If Israel does not think that it is in its own best interests to continue negotiating or if it genuinely believes that it has no reliable partner across the table, then it should end the negotiations irrespective of what the U.S. offers since to do otherwise would be to take a concession in bad faith. Conversely, if the Israeli government believes that negotiations stand a good chance of success and that a deal with the Palestinians would be in Israel’s best interests, then it is monstrously dumb to link the willingness to keep on talking to Pollard’s release. Pollard is a factor that has no impact at all on the substance of a deal. His remaining in prison or his walking out a free man will not make Israel any safer or any more trustful of the Palestinians, and so using him as a reason to either keep negotiating or cease negotiating makes absolutely no sense at all from a substantive perspective. Were I the U.S., I would call this bluff without blinking.

Furthermore, if the negotiations are going so poorly that Israel will only agree to keep them going if Pollard is let out, then the two sides stand very little chance of coming to an agreement. That being the case, why release Pollard for such an ephemeral concession?
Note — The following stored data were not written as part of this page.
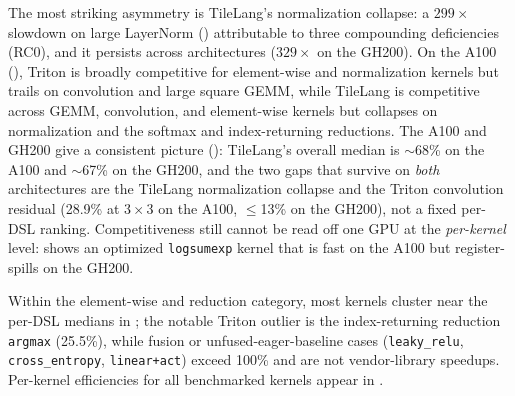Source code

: The most striking asymmetry is TileLang's normalization collapse:
a $299\times$ slowdown on large LayerNorm () attributable to three compounding deficiencies (RC0), and it persists across architectures ($329\times$ on the GH200).
On the A100 (), Triton is broadly competitive for element-wise and normalization kernels but trails on convolution and large square GEMM, while TileLang is competitive across GEMM, convolution, and element-wise kernels but collapses on normalization and the softmax and index-returning reductions.
The A100 and GH200 give a consistent picture (): TileLang's overall median is $\sim$68\% on the A100 and $\sim$67\% on the GH200, and the two gaps that survive on \emph{both} architectures are the TileLang normalization collapse and the Triton convolution residual (28.9\% at $3\times3$ on the A100, $\le$13\% on the GH200), not a fixed per-DSL ranking. Competitiveness still cannot be read off one GPU at the \emph{per-kernel} level:  shows an optimized \texttt{logsumexp} kernel that is fast on the A100 but register-spills on the GH200.

Within the element-wise and reduction category, most kernels cluster near the per-DSL medians in ; the notable Triton outlier is the index-returning reduction \texttt{argmax} (25.5\%), while fusion or unfused-eager-baseline cases (\texttt{leaky\_relu}, \texttt{cross\_entropy}, \texttt{linear+act}) exceed 100\% and are not vendor-library speedups.
Per-kernel efficiencies for all benchmarked kernels appear in .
Amen. The US should never be that weak – even when dealing with Israel. Goldblog also doubts that releasing Pollard would advance the peace process:

Pollard’s release would constitute a political triumph for Israeli Prime Minister Benjamin Netanyahu, and it would create feelings of gratitude for Netanyahu among the right-wing ministers in his ruling coalition. But these feelings would dissipate entirely at the exact moment when Netanyahu returns to the business at hand: trading land to the Palestinians in exchange for peace. These feelings would also dissipate, though not quite to the same degree, the moment Netanyahu once again began releasing Palestinian prisoners to the custody of the Palestinian Authority.
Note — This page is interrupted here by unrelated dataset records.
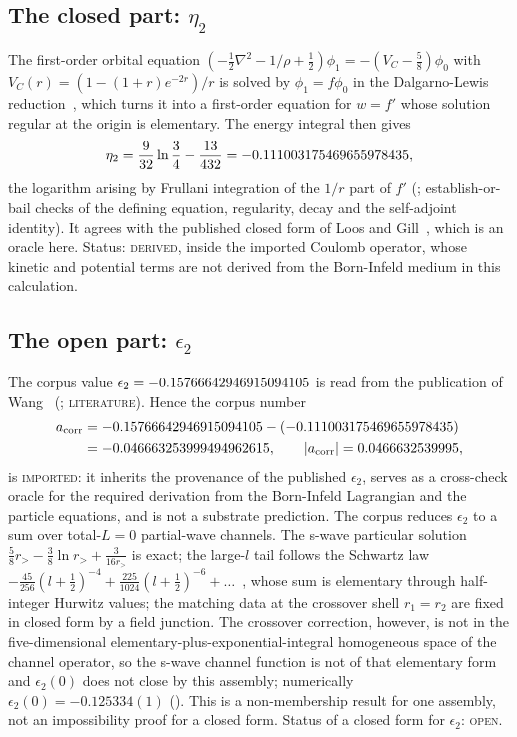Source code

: \documentclass[aps,prd,onecolumn,amsmath,amssymb,longbibliography,floatfix,nofootinbib]{revtex4-2}
\newcommand{\acorr}{a_{\mathrm{corr}}}
\newcommand{\st}[1]{\textsc{#1}}
\begin{document}
\subsection{The closed part: \texorpdfstring{$\eta_2$}{eta_2}}
The first-order orbital equation $(-\tfrac12\nabla^2-1/\rho+\tfrac12)\phi_1=-(V_C-\tfrac58)\phi_0$ with $V_C(r)=(1-(1+r)e^{-2r})/r$ is solved by $\phi_1=f\phi_0$ in the Dalgarno-Lewis reduction~\cite{DalgarnoLewis1955}, which turns it into a first-order equation for $w=f'$ whose solution regular at the origin is elementary. The energy integral then gives
\begin{equation}
\eta_2=\frac{9}{32}\ln\frac34-\frac{13}{432}=\EtaTwoVal ,
\end{equation}
the logarithm arising by Frullani integration of the $1/r$ part of $f'$ (; establish-or-bail checks of the defining equation, regularity, decay and the self-adjoint identity). It agrees with the published closed form of Loos and Gill~\cite{LoosGill2009}, which is an oracle here. Status: \st{derived}, inside the imported Coulomb operator, whose kinetic and potential terms are not derived from the Born-Infeld medium in this calculation.

\subsection{The open part: \texorpdfstring{$\epsilon_2$}{epsilon_2}}
The corpus value $\epsilon_2=\EpsTwoVal$ is read from the publication of Wang~\cite{Wang2013} (; \st{literature}). Hence the corpus number
\begin{align}
\acorr&=\EpsTwoVal-(\EtaTwoVal)\nonumber\\
&=\AcorrDiagVal ,\qquad |\acorr|=\AcorrMagVal ,
\end{align}
is \st{imported}: it inherits the provenance of the published $\epsilon_2$, serves as a cross-check oracle for the required derivation from the Born-Infeld Lagrangian and the particle equations, and is not a substrate prediction. The corpus reduces $\epsilon_2$ to a sum over total-$L=0$ partial-wave channels. The s-wave particular solution $\tfrac58r_>-\tfrac38\ln r_>+\tfrac{3}{16r_>}$ is exact; the large-$l$ tail follows the Schwartz law $-\tfrac{45}{256}(l+\tfrac12)^{-4}+\tfrac{225}{1024}(l+\tfrac12)^{-6}+\dots$~\cite{Schwartz1962}, whose sum is elementary through half-integer Hurwitz values; the matching data at the crossover shell $r_1=r_2$ are fixed in closed form by a field junction. The crossover correction, however, is not in the five-dimensional elementary-plus-exponential-integral homogeneous space of the channel operator, so the s-wave channel function is not of that elementary form and $\epsilon_2(0)$ does not close by this assembly; numerically $\epsilon_2(0)=-0.125334(1)$ (). This is a non-membership result for one assembly, not an impossibility proof for a closed form. Status of a closed form for $\epsilon_2$: \st{open}.
\end{document}
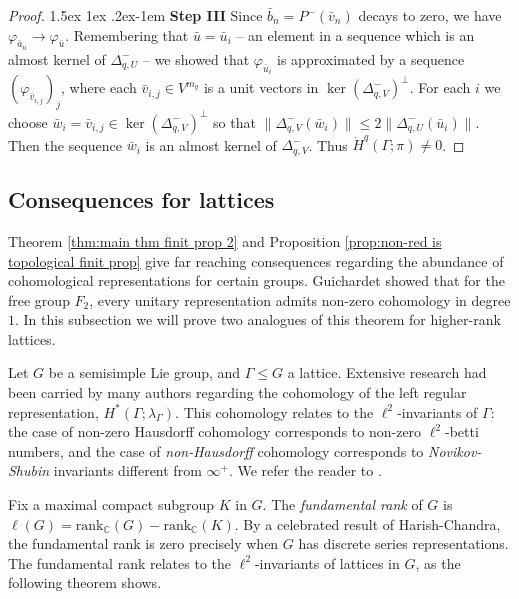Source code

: \documentclass[12pt,reqno]{amsart}
\makeatletter
\theoremstyle{definition}
\newcommand{\torH}{\mathring{H}}
\renewcommand\paragraph{\@startsection{paragraph}{4}{\z@}%
  {1.5ex \@plus 1ex \@minus .2ex}{-1em}%
  {\normalfont\normalsize\bfseries}}
\makeatother
\begin{document}
\begin{proof}
    \paragraph{\textbf{Step III}} Since $\bar{b}_n=P^-(\bar{v}_n)$ decays to zero, we have $\varphi_{\bar{a}_n} \rightarrow \varphi_{\bar{u}}$. Remembering that $\bar{u}=\bar{u}_i$ -- an element in a sequence which is an almost kernel of $\Delta_{q,U}^-$ -- we showed that $\varphi_{\bar{u}_i}$ is approximated by a sequence $(\varphi_{\bar{v}_{i,j}})_j$, where each $\bar{v}_{i,j} \in V^{m_q}$ is a unit vectors in $\ker(\Delta_{q,V}^-)^\perp$. For each $i$ we choose $\bar{w}_i=\bar{v}_{i,j} \in\ker(\Delta_{q,V}^-)^\perp $ so that $\|\Delta_{q,V}^-(\bar{w}_{i}) \| \leq 2\|\Delta_{q,U}^-(\bar{u}_i) \|$. Then the sequence $\bar{w}_i$ is an almost kernel of $\Delta_{q,V}^-$. Thus $\torH^q(\Gamma;\pi) \ne 0$. 
\end{proof}

\subsection{Consequences for lattices}\label{subsec:3.2}
Theorem \ref{thm:main thm finit prop 2} and Proposition \ref{prop:non-red is topological finit prop} give far reaching consequences regarding the abundance of cohomological representations for certain groups. Guichardet \cite[Example~1]{Guichardet72} showed that for the free group $F_2$, every unitary representation admits non-zero cohomology in degree $1$. In this subsection we will prove two analogues of this theorem for higher-rank lattices. 

Let $G$ be a semisimple Lie group, and $\Gamma \leq G$ a lattice. Extensive research had been carried by many authors regarding the cohomology of the left regular representation, $H^*(\Gamma;\lambda_{\Gamma})$. This cohomology relates to the $\ell^2$-invariants of $\Gamma$: the case of non-zero Hausdorff cohomology corresponds to non-zero $\ell^2$-betti numbers, and the case of \emph{non-Hausdorff} cohomology corresponds to \emph{Novikov-Shubin} invariants different from $\infty^+$. We refer the reader to \cite{LuckBook}.

Fix a maximal compact subgroup $K$ in $G$. The \emph{fundamental rank} of $G$ is $\ell(G)=\mathrm{rank}_\mathbb{C}(G)-\mathrm{rank}_\mathbb{C}(K)$. By a celebrated result of Harish-Chandra, the fundamental rank is zero precisely when $G$ has discrete series representations. The fundamental rank relates to the $\ell^2$-invariants of lattices in $G$, as the following theorem shows.
\end{document}
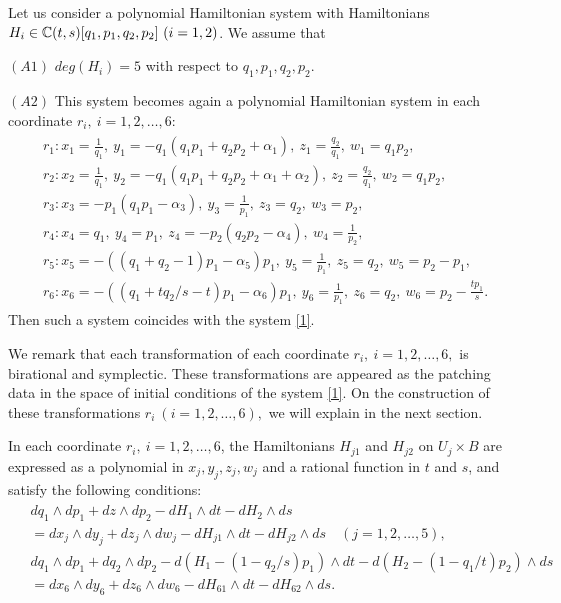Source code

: \begin{thm}\label{th;holoG}
Let us consider a polynomial Hamiltonian system with Hamiltonians $H_i \in {\Bbb C}(t,s)[q_1,p_1,q_2,p_2] \ (i=1,2)$. We assume that

$(A1)$ $deg(H_i)=5$ with respect to $q_1,p_1,q_2,p_2$.

$(A2)$ This system becomes again a polynomial Hamiltonian system in each coordinate $r_i, \ i=1,2,\dots,6${\rm:\rm}
\begin{align}
\begin{split}
&r_1:x_1=\frac{1}{q_1}, \ y_1=-q_1(q_1p_1+q_2p_2+\alpha_1), \ z_1=\frac{q_2}{q_1}, \ w_1=q_1p_2, \\
&r_2:x_2=\frac{1}{q_1}, \ y_2=-q_1(q_1p_1+q_2p_2+\alpha_1+\alpha_2), \ z_2=\frac{q_2}{q_1}, \ w_2=q_1p_2, \\
&r_3:x_3=-p_1(q_1p_1-\alpha_3),\ y_3=\frac{1}{p_1},\ z_3=q_2,\ w_3=p_2, \\
&r_4:x_4=q_1, \ y_4=p_1, \ z_4=-p_2(q_2p_2-\alpha_4), \ w_4=\frac{1}{p_2}, \\
&r_5:x_5=-((q_1+q_2-1)p_1-\alpha_5)p_1, \ y_5=\frac{1}{p_1}, \  z_5=q_2, \ w_5=p_2-p_1, \\
&r_6:x_6=-((q_1+tq_2/s-t)p_1-\alpha_6)p_1,\ y_6=\frac{1}{p_1}, \ z_6=q_2, \  w_6=p_2-\frac{tp_1}{s}.
\end{split}
\end{align}
Then such a system coincides with the system \eqref{1}.
\end{thm}
We remark that each transformation of each coordinate $r_i, \ i=1,2,\dots,6,$ is birational and symplectic. These transformations are appeared as the patching data in the space of initial conditions of the system \eqref{1}. On the construction of these transformations $r_i \ (i=1,2,\dots,6),$ we will explain in the next section.


\begin{prop} 
In each coordinate $r_i, \ i=1,2,\dots,6$, the  Hamiltonians $H_{j1}$ and $H_{j2}$ on $U_j \times B$ are expressed as a polynomial in $x_j,y_j,z_j,w_j$ and a rational function in $t$ and $s$, and satisfy the following conditions{\rm: \rm}
\begin{align}\label{symplectic}
\begin{split}
&dq_1 \wedge dp_1 +dz \wedge dp_2 - dH_1 \wedge dt- dH_2 \wedge ds\\
&=dx_j \wedge dy_j +dz_j \wedge dw_j - dH_{j1} \wedge dt- dH_{j2} \wedge ds \quad (j=1,2,\dots,5),\\
&dq_1 \wedge dp_1 +dq_2 \wedge dp_2 - d(H_1-(1-q_2/s)p_1) \wedge dt- d(H_2-(1-q_1/t)p_2) \wedge ds\\
&=dx_6 \wedge dy_6 +dz_6 \wedge dw_6 - dH_{61} \wedge dt- dH_{62} \wedge ds.
\end{split}
\end{align}
\end{prop}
The right-wing of the Netanyahu coalition, and the right-most members of the prime minister’s own Likud Party, would like very much to welcome Pollard at Ben-Gurion International Airport, but they will not trade land for him, not one inch. To think otherwise is foolish. The cause of Middle East peace will not be advanced by the release of a hapless spy.

Larison weighs in:

Letting Pollard go early (he’s up for parole late next year) might please some hawks, but it would be a bad decision and one that ought to invite scorn regardless of one’s foreign policy views. Pollard’s release shouldn’t be part of these negotiations, but if it is the U.S. ought to get much more in exchange for giving up something that Israeli governments have sought for decades. Unless the administration wants nothing more than to convey just how desperate it is to get even the smallest concession from Israel on settlements, the deal as reported seems to be a very bad one.

Josh Marshall also wants more for Pollard’s release:

Pollard should be a chit. As I said, he’s served almost all of his minimum sentence. And it’s entirely reasonable to free even the worst of spies to secure critical US interests. This is certainly one. But here we seem even to be considering offering this prize in exchange for inconsequential concessions which can easily be taken back once Pollard is in Israel.

Aaron David Miller gets the final word:

If Barack Obama wants to release Jonathan Pollard because he’s paid his dues, then let him do so on humanitarian grounds. But don’t introduce other matters into an already dysfunctional negotiation, try to justify the release in the name of a peace process that isn’t going anywhere, undermine the intelligence community in the process, and pretend to be pro-Israel by doing something that even the most pro-Israeli president in U.S. history, Bill Clinton, wouldn’t do. Releasing Pollard won’t save the peace process. But not releasing him will spare us all a boneheaded move and yet another tactic in search of a strategy.